▶ [WORK TASK]: Each record is to be given again without alteration.

(Stored data entries)
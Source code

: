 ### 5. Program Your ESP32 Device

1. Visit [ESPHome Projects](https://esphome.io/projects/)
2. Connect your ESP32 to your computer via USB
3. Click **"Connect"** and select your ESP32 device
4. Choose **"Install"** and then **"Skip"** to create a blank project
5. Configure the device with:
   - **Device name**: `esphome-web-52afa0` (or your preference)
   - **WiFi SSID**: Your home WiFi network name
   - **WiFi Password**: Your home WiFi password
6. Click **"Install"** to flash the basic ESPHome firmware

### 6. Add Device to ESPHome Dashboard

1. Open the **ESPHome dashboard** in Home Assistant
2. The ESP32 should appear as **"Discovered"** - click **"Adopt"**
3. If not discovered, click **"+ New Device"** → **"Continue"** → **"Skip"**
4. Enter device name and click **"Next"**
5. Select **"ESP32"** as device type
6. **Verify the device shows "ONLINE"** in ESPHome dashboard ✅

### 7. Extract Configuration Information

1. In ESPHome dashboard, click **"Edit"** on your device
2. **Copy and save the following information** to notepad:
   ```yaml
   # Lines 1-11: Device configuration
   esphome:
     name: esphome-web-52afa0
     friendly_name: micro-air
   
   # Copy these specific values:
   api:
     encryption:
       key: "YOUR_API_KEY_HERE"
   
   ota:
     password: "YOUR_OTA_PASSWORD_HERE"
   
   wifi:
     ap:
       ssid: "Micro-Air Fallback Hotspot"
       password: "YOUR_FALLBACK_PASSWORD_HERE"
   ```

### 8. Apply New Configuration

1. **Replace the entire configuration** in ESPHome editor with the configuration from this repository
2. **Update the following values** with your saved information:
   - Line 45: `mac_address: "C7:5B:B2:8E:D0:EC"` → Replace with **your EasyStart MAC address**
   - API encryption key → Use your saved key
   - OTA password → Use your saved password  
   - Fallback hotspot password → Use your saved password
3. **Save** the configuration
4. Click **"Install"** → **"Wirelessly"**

▶ [TASK OUTPUT]:
Source code

: ### 5. Program Your ESP32 Device

1. Visit [ESPHome Projects](https://esphome.io/projects/)
2. Connect your ESP32 to your computer via USB
3. Click **"Connect"** and select your ESP32 device
4. Choose **"Install"** and then **"Skip"** to create a blank project
5. Configure the device with:
   - **Device name**: `esphome-web-52afa0` (or your preference)
   - **WiFi SSID**: Your home WiFi network name
   - **WiFi Password**: Your home WiFi password
6. Click **"Install"** to flash the basic ESPHome firmware

### 6. Add Device to ESPHome Dashboard

1. Open the **ESPHome dashboard** in Home Assistant
2. The ESP32 should appear as **"Discovered"** - click **"Adopt"**
3. If not discovered, click **"+ New Device"** → **"Continue"** → **"Skip"**
4. Enter device name and click **"Next"**
5. Select **"ESP32"** as device type
6. **Verify the device shows "ONLINE"** in ESPHome dashboard ✅

### 7. Extract Configuration Information

1. In ESPHome dashboard, click **"Edit"** on your device
2. **Copy and save the following information** to notepad:
   ```yaml
   # Lines 1-11: Device configuration
   esphome:
     name: esphome-web-52afa0
     friendly_name: micro-air
   
   # Copy these specific values:
   api:
     encryption:
       key: "YOUR_API_KEY_HERE"
   
   ota:
     password: "YOUR_OTA_PASSWORD_HERE"
   
   wifi:
     ap:
       ssid: "Micro-Air Fallback Hotspot"
       password: "YOUR_FALLBACK_PASSWORD_HERE"
   ```

### 8. Apply New Configuration

1. **Replace the entire configuration** in ESPHome editor with the configuration from this repository
2. **Update the following values** with your saved information:
   - Line 45: `mac_address: "C7:5B:B2:8E:D0:EC"` → Replace with **your EasyStart MAC address**
   - API encryption key → Use your saved key
   - OTA password → Use your saved password  
   - Fallback hotspot password → Use your saved password
3. **Save** the configuration
4. Click **"Install"** → **"Wirelessly"**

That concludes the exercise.